Ring-shaped silicon nitride microresonators on a chip coupled with an optical fiber © Victor Brasch/Erwan Lucas (EPFL)

Ring-shaped silicon nitride microresonators on a chip coupled with an optical fiber © Victor Brasch/Erwan Lucas (EPFL)

Researchers led by EPFL have made a tiny, ring-shaped device that can generate a pulsed laser signal. Their work could be used in telecommunications applications and in chemical analysis.

Solitons are a type of wave that, unlike other waves, retains its shape even as it moves further away from its source. Soliton waves of light are of great interest because they can produce evenly spaced frequencies of light, like the teeth of comb. These “frequency combs” can be used in technologies that require widely spaced frequencies, such as telecommunications and chemical analysis. Publishing in Science, researchers led by EPFL have successfully produced light solitons with a small chip-based device, setting a new record in the field.

The project was led by Victor Brasch and Michael Geiselmann at Tobias J. Kippenberg’s lab at EPFL, working with colleagues at the Russian Quantum Center. To generate the solitons, the scientists used microscopic ring-shaped structures made from very fine silicon nitride.
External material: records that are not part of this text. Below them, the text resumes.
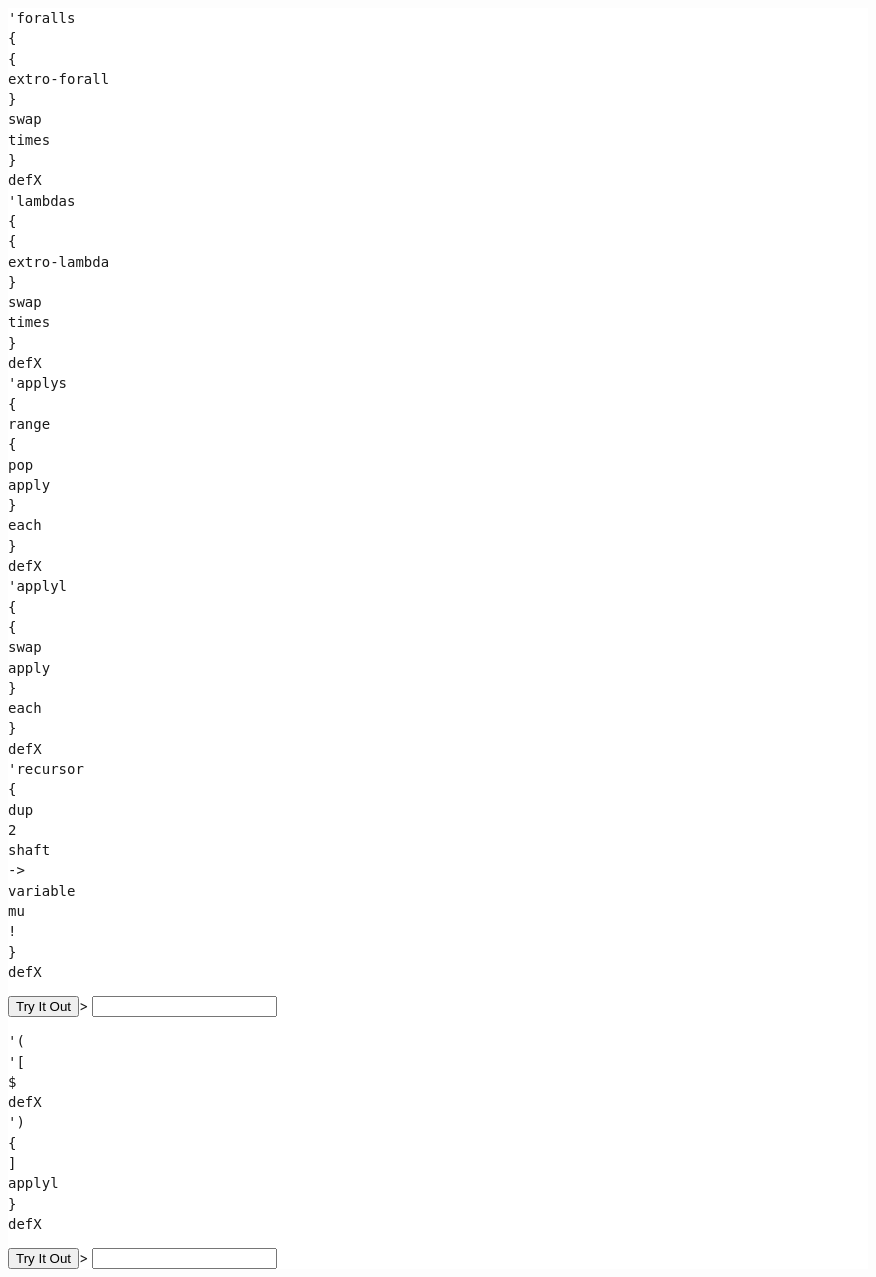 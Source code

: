 <label class="expansible box"><span class="expand-else capricon-show"></span><span class="expand-else capricon-hide"></span><span class="expand-then" style="--num-lines: 6"><div class="capricon-steps"><pre class="capricon capricon-paragraph capricon-context"><span class="symbol" data-symbol-name="'foralls">'foralls</span> <span class="quote quote-brace"><span class="symbol" data-symbol-name="{">{</span> <span class="quote quote-brace"><span class="symbol" data-symbol-name="{">{</span> <span class="symbol" data-symbol-name="extro-forall">extro-forall</span> <span class="symbol" data-symbol-name="}">}</span></span> <span class="symbol" data-symbol-name="swap">swap</span> <span class="symbol" data-symbol-name="times">times</span> <span class="symbol" data-symbol-name="}">}</span></span> <span class="symbol" data-symbol-name="defX">defX</span>
<span class="symbol" data-symbol-name="'lambdas">'lambdas</span> <span class="quote quote-brace"><span class="symbol" data-symbol-name="{">{</span> <span class="quote quote-brace"><span class="symbol" data-symbol-name="{">{</span> <span class="symbol" data-symbol-name="extro-lambda">extro-lambda</span> <span class="symbol" data-symbol-name="}">}</span></span> <span class="symbol" data-symbol-name="swap">swap</span> <span class="symbol" data-symbol-name="times">times</span> <span class="symbol" data-symbol-name="}">}</span></span> <span class="symbol" data-symbol-name="defX">defX</span>
<span class="symbol" data-symbol-name="'applys">'applys</span> <span class="quote quote-brace"><span class="symbol" data-symbol-name="{">{</span> <span class="symbol" data-symbol-name="range">range</span> <span class="quote quote-brace"><span class="symbol" data-symbol-name="{">{</span> <span class="symbol" data-symbol-name="pop">pop</span> <span class="symbol" data-symbol-name="apply">apply</span> <span class="symbol" data-symbol-name="}">}</span></span> <span class="symbol" data-symbol-name="each">each</span> <span class="symbol" data-symbol-name="}">}</span></span> <span class="symbol" data-symbol-name="defX">defX</span>
<span class="symbol" data-symbol-name="'applyl">'applyl</span> <span class="quote quote-brace"><span class="symbol" data-symbol-name="{">{</span> <span class="quote quote-brace"><span class="symbol" data-symbol-name="{">{</span> <span class="symbol" data-symbol-name="swap">swap</span> <span class="symbol" data-symbol-name="apply">apply</span> <span class="symbol" data-symbol-name="}">}</span></span> <span class="symbol" data-symbol-name="each">each</span> <span class="symbol" data-symbol-name="}">}</span></span> <span class="symbol" data-symbol-name="defX">defX</span>
<span class="symbol" data-symbol-name="'recursor">'recursor</span> <span class="quote quote-brace"><span class="symbol" data-symbol-name="{">{</span> <span class="symbol" data-symbol-name="dup">dup</span> <span class="symbol" data-symbol-name="2">2</span> <span class="symbol" data-symbol-name="shaft">shaft</span> <span class="symbol" data-symbol-name="-&gt;">-&gt;</span> <span class="symbol" data-symbol-name="variable">variable</span> <span class="symbol" data-symbol-name="mu">mu</span> <span class="symbol" data-symbol-name="!">!</span> <span class="symbol" data-symbol-name="}">}</span></span> <span class="symbol" data-symbol-name="defX">defX</span></pre><div class="capricon-examples"></div><div class="user-input interactive"><button class="capricon-trigger">Try It Out</button><label class="capricon-input-prefix">&gt;&nbsp;<input type="text" class="capricon-input" /></label><pre class="capricon-output"></pre></div></div></span></label><div class="capricon-paragraphresult"></div>

<label class="expansible box"><span class="expand-else capricon-show"></span><span class="expand-else capricon-hide"></span><span class="expand-then" style="--num-lines: 3"><div class="capricon-steps"><pre class="capricon capricon-paragraph capricon-context"><span class="symbol" data-symbol-name="'(">'(</span> <span class="symbol" data-symbol-name="'[">'[</span> <span class="symbol" data-symbol-name="$">$</span> <span class="symbol" data-symbol-name="defX">defX</span>
<span class="symbol" data-symbol-name="')">')</span> <span class="quote quote-brace"><span class="symbol" data-symbol-name="{">{</span> <span class="symbol" data-symbol-name="]">]</span> <span class="symbol" data-symbol-name="applyl">applyl</span> <span class="symbol" data-symbol-name="}">}</span></span> <span class="symbol" data-symbol-name="defX">defX</span></pre><div class="capricon-examples"></div><div class="user-input interactive"><button class="capricon-trigger">Try It Out</button><label class="capricon-input-prefix">&gt;&nbsp;<input type="text" class="capricon-input" /></label><pre class="capricon-output"></pre></div></div></span></label><div class="capricon-paragraphresult"></div>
These are called “microresonators”, and have been Kippenberg’s expertise for years.

Microresonators are coupled to a laser, and can store light coming from it a few nanoseconds. “This period of time is enough for the light to circumnavigate the ring thousands of times and to accumulate there, which greatly increases the intensity of the light,” explains Kippenberg.

The interaction between the microresonator and the light becomes non-linear. The laser, which is normally continuous by nature, is converted into ultra-short pulses: solitons.
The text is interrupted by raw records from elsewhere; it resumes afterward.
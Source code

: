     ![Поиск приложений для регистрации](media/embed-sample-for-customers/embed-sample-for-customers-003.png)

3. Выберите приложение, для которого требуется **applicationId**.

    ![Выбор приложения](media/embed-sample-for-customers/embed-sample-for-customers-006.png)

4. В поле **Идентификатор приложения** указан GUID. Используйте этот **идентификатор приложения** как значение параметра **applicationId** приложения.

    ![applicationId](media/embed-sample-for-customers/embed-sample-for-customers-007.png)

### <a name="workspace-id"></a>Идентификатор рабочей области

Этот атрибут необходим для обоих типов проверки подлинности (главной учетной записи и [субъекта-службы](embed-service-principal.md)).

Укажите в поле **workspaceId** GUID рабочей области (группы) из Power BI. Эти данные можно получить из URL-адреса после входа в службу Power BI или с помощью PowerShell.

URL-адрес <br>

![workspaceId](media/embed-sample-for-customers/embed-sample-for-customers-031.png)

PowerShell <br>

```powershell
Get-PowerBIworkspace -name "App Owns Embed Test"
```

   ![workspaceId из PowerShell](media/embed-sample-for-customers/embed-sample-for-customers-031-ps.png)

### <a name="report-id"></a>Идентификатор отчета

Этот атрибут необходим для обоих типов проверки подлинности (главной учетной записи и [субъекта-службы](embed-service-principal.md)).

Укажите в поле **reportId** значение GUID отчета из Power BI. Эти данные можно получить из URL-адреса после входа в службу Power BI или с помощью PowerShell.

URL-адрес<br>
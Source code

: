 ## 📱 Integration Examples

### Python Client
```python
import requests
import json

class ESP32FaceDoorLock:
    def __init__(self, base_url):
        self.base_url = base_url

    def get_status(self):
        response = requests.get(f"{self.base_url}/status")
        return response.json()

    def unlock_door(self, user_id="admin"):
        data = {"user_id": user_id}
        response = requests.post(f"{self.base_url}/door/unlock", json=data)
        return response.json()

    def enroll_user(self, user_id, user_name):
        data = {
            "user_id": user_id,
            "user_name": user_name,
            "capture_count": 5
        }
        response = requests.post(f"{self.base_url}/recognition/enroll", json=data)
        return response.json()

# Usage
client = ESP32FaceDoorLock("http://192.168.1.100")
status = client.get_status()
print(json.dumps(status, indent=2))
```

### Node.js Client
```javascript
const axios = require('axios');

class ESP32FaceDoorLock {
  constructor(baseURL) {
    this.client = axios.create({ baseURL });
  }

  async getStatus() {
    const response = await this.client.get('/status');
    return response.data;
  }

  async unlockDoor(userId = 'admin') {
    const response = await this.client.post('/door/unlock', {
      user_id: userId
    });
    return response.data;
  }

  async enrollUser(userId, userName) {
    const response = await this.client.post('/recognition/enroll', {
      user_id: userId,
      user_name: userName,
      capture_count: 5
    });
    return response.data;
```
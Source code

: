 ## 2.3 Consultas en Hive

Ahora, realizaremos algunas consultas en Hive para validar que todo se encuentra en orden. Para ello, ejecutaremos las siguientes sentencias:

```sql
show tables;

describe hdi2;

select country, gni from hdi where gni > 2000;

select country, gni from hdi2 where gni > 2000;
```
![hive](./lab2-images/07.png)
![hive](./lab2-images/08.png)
The light is made up of a range of frequencies, which can be thought of as different colors. In the microresonator, the frequencies are separated very precisely by the same distance, producing something that looks like the regular spacing between the teeth of a comb. Consequently, physicists refer to this phenomenon as a “frequency comb”.

By adjusting the microresonator manufacturing parameters, the researchers were also able to generate a so-called “soliton Cherenkov radiation”, which broadens the frequency spectrum; in other words, it allows the comb to have more teeth. At this point, the generated frequencies extend over two thirds of an octave compared with the frequency of the incoming laser (an octave refers to either double or half the frequency).

The achievement sets a new record for this microresonators. "These results represent a promising advance for applications that require many widely spaced frequencies," says Kippenberg, who has already filed a patent.

A field that stands to gain from this work is optical communications. Using this approach, a single laser would be enough to create a range of individual frequencies that could carry information separately, even through the same optical fiber. In addition, chemical spectroscopy and atomic timekeeping are other potential applications.

All the microresonator samples used in this work were manufactured at EPFL’s Centre for MicroNanotechnology (CMi). The work included contributions from the Lomonosov Moscow State University. The project was funded by the European Space Agency, the Swiss National Science Foundation, DARPA and USAF.


Brasch V, Geiselmann M, Herr T, Lihachev G, Pfeiffer MHP, Gorodetsky ML Kippenberg TJ. Photonic chip–based optical frequency comb using soliton Cherenkov radiation.Science 31 December 2015. 10.1126/science.aad4811.